I will stop in after the community Good Friday 11:00 AM service. 

 It took me 40 minutes to clear the tables, sweep the floor and wipe down the table tops with bleach/soap water.  We need to leave everything tidy for the next group.

This is the last time I will help with this worthy project until after Halloween next fall.  I will miss the joyful working with friends in the kitchen.  I will also miss talking to some of the folk who hide in the community for the rest of the week.


  1. Such a great thing to do, Karyn! My former church women's group used to make soup once a month at one of the four homeless shelters, here in town. We, personally, now donate to the same shelter whenever we can. I'm sure they will miss you as much as you will miss them!

    1. Your donations are so very needed to just buy the basic ingredients for the soups. A lot of us Soup kitchen workers bring food stuffs and pay for it ourselves. We are encouraged to submit a bill, but that makes me feel physically weak somehow.
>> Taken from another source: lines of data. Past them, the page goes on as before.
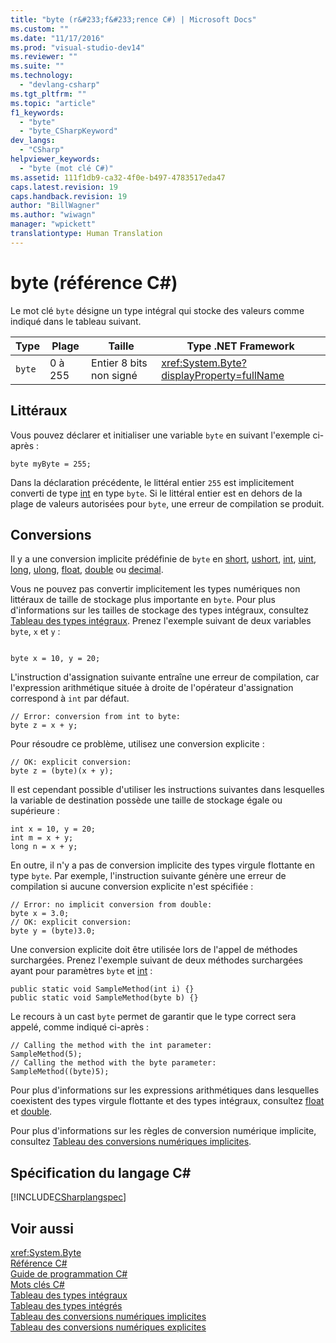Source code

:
 ```yaml
---
title: "byte (r&#233;f&#233;rence C#) | Microsoft Docs"
ms.custom: ""
ms.date: "11/17/2016"
ms.prod: "visual-studio-dev14"
ms.reviewer: ""
ms.suite: ""
ms.technology: 
  - "devlang-csharp"
ms.tgt_pltfrm: ""
ms.topic: "article"
f1_keywords: 
  - "byte"
  - "byte_CSharpKeyword"
dev_langs: 
  - "CSharp"
helpviewer_keywords: 
  - "byte (mot clé C#)"
ms.assetid: 111f1db9-ca32-4f0e-b497-4783517eda47
caps.latest.revision: 19
caps.handback.revision: 19
author: "BillWagner"
ms.author: "wiwagn"
manager: "wpickett"
translationtype: Human Translation
---
```

# byte (r&#233;f&#233;rence C#)
Le mot clé `byte` désigne un type intégral qui stocke des valeurs comme indiqué dans le tableau suivant.  
  
|Type|Plage|Taille|Type .NET Framework|  
|----------|-----------|------------|-------------------------|  
|`byte`|0 à 255|Entier 8 bits non signé|<xref:System.Byte?displayProperty=fullName>|  
  
## Littéraux  
 Vous pouvez déclarer et initialiser une variable `byte` en suivant l'exemple ci\-après :  
  
```  
byte myByte = 255;  
```  
  
 Dans la déclaration précédente, le littéral entier `255` est implicitement converti de type [int](../../../csharp/language-reference/keywords/int.md) en type `byte`.  Si le littéral entier est en dehors de la plage de valeurs autorisées pour `byte`, une erreur de compilation se produit.  
  
## Conversions  
 Il y a une conversion implicite prédéfinie de `byte` en [short](../../../csharp/language-reference/keywords/short.md), [ushort](../../../csharp/language-reference/keywords/ushort.md), [int](../../../csharp/language-reference/keywords/int.md), [uint](../../../csharp/language-reference/keywords/uint.md), [long](../../../csharp/language-reference/keywords/long.md), [ulong](../../../csharp/language-reference/keywords/ulong.md), [float](../../../csharp/language-reference/keywords/float.md), [double](../../../csharp/language-reference/keywords/double.md) ou [decimal](../../../csharp/language-reference/keywords/decimal.md).  
  
 Vous ne pouvez pas convertir implicitement les types numériques non littéraux de taille de stockage plus importante en `byte`.  Pour plus d'informations sur les tailles de stockage des types intégraux, consultez [Tableau des types intégraux](../../../csharp/language-reference/keywords/integral-types-table.md).  Prenez l'exemple suivant de deux variables `byte`, `x` et `y` :  
  
```  
  
byte x = 10, y = 20;  
```  
  
 L'instruction d'assignation suivante entraîne une erreur de compilation, car l'expression arithmétique située à droite de l'opérateur d'assignation correspond à `int` par défaut.  
  
```  
// Error: conversion from int to byte:  
byte z = x + y;  
```  
  
 Pour résoudre ce problème, utilisez une conversion explicite :  
  
```  
// OK: explicit conversion:  
byte z = (byte)(x + y);  
```  
  
 Il est cependant possible d'utiliser les instructions suivantes dans lesquelles la variable de destination possède une taille de stockage égale ou supérieure :  
  
```  
int x = 10, y = 20;  
int m = x + y;  
long n = x + y;  
```  
  
 En outre, il n'y a pas de conversion implicite des types virgule flottante en type `byte`.  Par exemple, l'instruction suivante génère une erreur de compilation si aucune conversion explicite n'est spécifiée :  
  
```  
// Error: no implicit conversion from double:  
byte x = 3.0;   
// OK: explicit conversion:  
byte y = (byte)3.0;  
```  
  
 Une conversion explicite doit être utilisée lors de l'appel de méthodes surchargées.  Prenez l'exemple suivant de deux méthodes surchargées ayant pour paramètres `byte` et [int](../../../csharp/language-reference/keywords/int.md) :  
  
```  
public static void SampleMethod(int i) {}  
public static void SampleMethod(byte b) {}  
```  
  
 Le recours à un cast `byte` permet de garantir que le type correct sera appelé, comme indiqué ci\-après :  
  
```  
// Calling the method with the int parameter:  
SampleMethod(5);  
// Calling the method with the byte parameter:  
SampleMethod((byte)5);  
```  
  
 Pour plus d'informations sur les expressions arithmétiques dans lesquelles coexistent des types virgule flottante et des types intégraux, consultez [float](../../../csharp/language-reference/keywords/float.md) et [double](../../../csharp/language-reference/keywords/double.md).  
  
 Pour plus d'informations sur les règles de conversion numérique implicite, consultez [Tableau des conversions numériques implicites](../../../csharp/language-reference/keywords/implicit-numeric-conversions-table.md).  
  
## Spécification du langage C\#  
 [!INCLUDE[CSharplangspec](../../../csharp/language-reference/keywords/includes/csharplangspec_md.md)]  
  
## Voir aussi  
 <xref:System.Byte>   
 [Référence C\#](../../../csharp/language-reference/index.md)   
 [Guide de programmation C\#](../../../csharp/programming-guide/index.md)   
 [Mots clés C\#](../../../csharp/language-reference/keywords/index.md)   
 [Tableau des types intégraux](../../../csharp/language-reference/keywords/integral-types-table.md)   
 [Tableau des types intégrés](../../../csharp/language-reference/keywords/built-in-types-table.md)   
 [Tableau des conversions numériques implicites](../../../csharp/language-reference/keywords/implicit-numeric-conversions-table.md)   
 [Tableau des conversions numériques explicites](../../../csharp/language-reference/keywords/explicit-numeric-conversions-table.md)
      We smiled this week that an elder lady from the Native Reserve who had been eating here with her family for four years, got up, sent her family off to the Thrift Store, and started to clear the tables and talk to folk. I know from working with that family, that it was a difficult thing to do in a 70% Caucasian/white room. Hallelujah and praise the Lord for Paige Williams. She worked for an hour while her family, including a small child who is the only one who usually uses the donated highchair, slipped away. I want to talk to Paige more about how she decided to do some work, above eating for free all these years. I praised her a lot as did other workers for all she did to help that day, but I wonder what kick-started her helping and not just receiving??? I guess I should blog about this, but I know the family is in duress at all timesand so there is a confidentiality issue for me even though I am not in the school system anymore. So Terri gets dumped on. Sorry.
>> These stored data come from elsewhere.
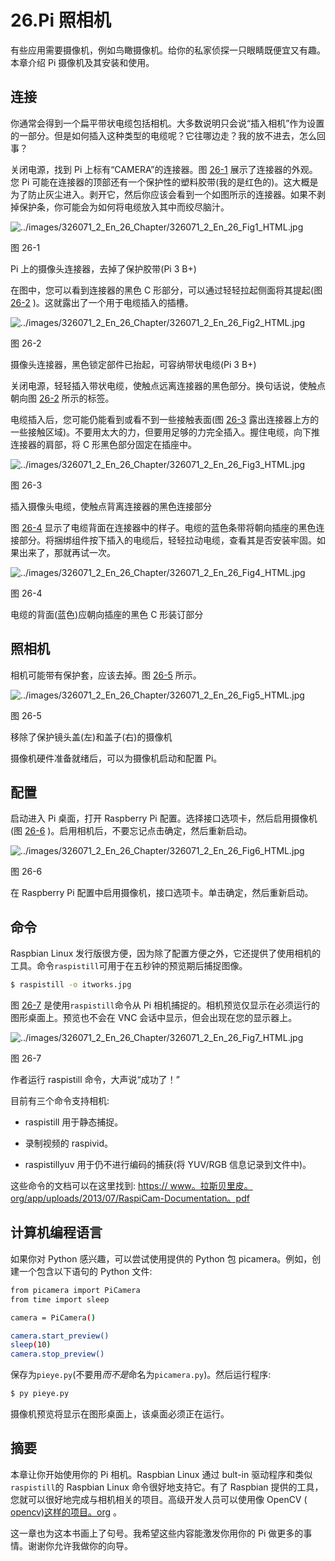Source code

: # 26.Pi 照相机

有些应用需要摄像机，例如鸟瞰摄像机。给你的私家侦探一只眼睛既便宜又有趣。本章介绍 Pi 摄像机及其安装和使用。

## 连接

你通常会得到一个扁平带状电缆包括相机。大多数说明只会说“插入相机”作为设置的一部分。但是如何插入这种类型的电缆呢？它往哪边走？我的放不进去，怎么回事？

关闭电源，找到 Pi 上标有“CAMERA”的连接器。图 [26-1](#Fig1) 展示了连接器的外观。您 Pi 可能在连接器的顶部还有一个保护性的塑料胶带(我的是红色的)。这大概是为了防止灰尘进入。剥开它，然后你应该会看到一个如图所示的连接器。如果不剥掉保护条，你可能会为如何将电缆放入其中而绞尽脑汁。

![../images/326071_2_En_26_Chapter/326071_2_En_26_Fig1_HTML.jpg](../images/326071_2_En_26_Chapter/326071_2_En_26_Fig1_HTML.jpg)

图 26-1

Pi 上的摄像头连接器，去掉了保护胶带(Pi 3 B+)

在图中，您可以看到连接器的黑色 C 形部分，可以通过轻轻拉起侧面将其提起(图 [26-2](#Fig2) )。这就露出了一个用于电缆插入的插槽。

![../images/326071_2_En_26_Chapter/326071_2_En_26_Fig2_HTML.jpg](../images/326071_2_En_26_Chapter/326071_2_En_26_Fig2_HTML.jpg)

图 26-2

摄像头连接器，黑色锁定部件已抬起，可容纳带状电缆(Pi 3 B+)

关闭电源，轻轻插入带状电缆，使触点远离连接器的黑色部分。换句话说，使触点朝向图 [26-2](#Fig2) 所示的标签。

电缆插入后，您可能仍能看到或看不到一些接触表面(图 [26-3](#Fig3) 露出连接器上方的一些接触区域)。不要用太大的力，但要用足够的力完全插入。握住电缆，向下推连接器的肩部，将 C 形黑色部分固定在插座中。

![../images/326071_2_En_26_Chapter/326071_2_En_26_Fig3_HTML.jpg](../images/326071_2_En_26_Chapter/326071_2_En_26_Fig3_HTML.jpg)

图 26-3

插入摄像头电缆，使触点背离连接器的黑色连接部分

图 [26-4](#Fig4) 显示了电缆背面在连接器中的样子。电缆的蓝色条带将朝向插座的黑色连接部分。将捆绑组件按下插入的电缆后，轻轻拉动电缆，查看其是否安装牢固。如果出来了，那就再试一次。

![../images/326071_2_En_26_Chapter/326071_2_En_26_Fig4_HTML.jpg](../images/326071_2_En_26_Chapter/326071_2_En_26_Fig4_HTML.jpg)

图 26-4

电缆的背面(蓝色)应朝向插座的黑色 C 形装订部分

## 照相机

相机可能带有保护套，应该去掉。图 [26-5](#Fig5) 所示。

![../images/326071_2_En_26_Chapter/326071_2_En_26_Fig5_HTML.jpg](../images/326071_2_En_26_Chapter/326071_2_En_26_Fig5_HTML.jpg)

图 26-5

移除了保护镜头盖(左)和盖子(右)的摄像机

摄像机硬件准备就绪后，可以为摄像机启动和配置 Pi。

## 配置

启动进入 Pi 桌面，打开 Raspberry Pi 配置。选择接口选项卡，然后启用摄像机(图 [26-6](#Fig6) )。启用相机后，不要忘记点击确定，然后重新启动。

![../images/326071_2_En_26_Chapter/326071_2_En_26_Fig6_HTML.jpg](../images/326071_2_En_26_Chapter/326071_2_En_26_Fig6_HTML.jpg)

图 26-6

在 Raspberry Pi 配置中启用摄像机，接口选项卡。单击确定，然后重新启动。

## 命令

Raspbian Linux 发行版很方便，因为除了配置方便之外，它还提供了使用相机的工具。命令`raspistill`可用于在五秒钟的预览期后捕捉图像。

```sh
$ raspistill -o itworks.jpg

```

图 [26-7](#Fig7) 是使用`raspistill`命令从 Pi 相机捕捉的。相机预览仅显示在必须运行的图形桌面上。预览也不会在 VNC 会话中显示，但会出现在您的显示器上。

![../images/326071_2_En_26_Chapter/326071_2_En_26_Fig7_HTML.jpg](../images/326071_2_En_26_Chapter/326071_2_En_26_Fig7_HTML.jpg)

图 26-7

作者运行 raspistill 命令，大声说“成功了！”

目前有三个命令支持相机:

*   raspistill 用于静态捕捉。

*   录制视频的 raspivid。

*   raspistillyuv 用于仍不进行编码的捕获(将 YUV/RGB 信息记录到文件中)。

这些命令的文档可以在这里找到: [https:// www。拉斯贝里皮。org/app/uploads/2013/07/RaspiCam-Documentation。pdf](https://www.raspberrypi.org/app/uploads/2013/07/RaspiCam-Documentation.pdf)

## 计算机编程语言

如果你对 Python 感兴趣，可以尝试使用提供的 Python 包 picamera。例如，创建一个包含以下语句的 Python 文件:

```sh
from picamera import PiCamera
from time import sleep

camera = PiCamera()

camera.start_preview()
sleep(10)
camera.stop_preview()

```

保存为`pieye.py`(不要用*而不是*命名为`picamera.py`)。然后运行程序:

```sh
$ py pieye.py

```

摄像机预览将显示在图形桌面上，该桌面必须正在运行。

## 摘要

本章让你开始使用你的 Pi 相机。Raspbian Linux 通过 bult-in 驱动程序和类似`raspistill`的 Raspbian Linux 命令很好地支持它。有了 Raspbian 提供的工具，您就可以很好地完成与相机相关的项目。高级开发人员可以使用像 OpenCV ( [opencv)这样的项目。org](http://opencv.org) 。

这一章也为这本书画上了句号。我希望这些内容能激发你用你的 Pi 做更多的事情。谢谢你允许我做你的向导。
  2. Is the Elizabeth Fry of the Elizabeth Fry Society the English Quaker Karyn ? Those 18th/19th century Quakers were certainly remarkable people. There's some info on Elizabeth Fry here ~ http://en.wikipedia.org/wiki/Elizabeth_Fry ...

    Sorry to hear your leg still isn't 100%. I'm due to have my plaster on my finger changed in an hour or two. I'll let it breathe for a few minutes and then encase it for another few days until I go back to hospital on Tuesday. Still, like you, I manage.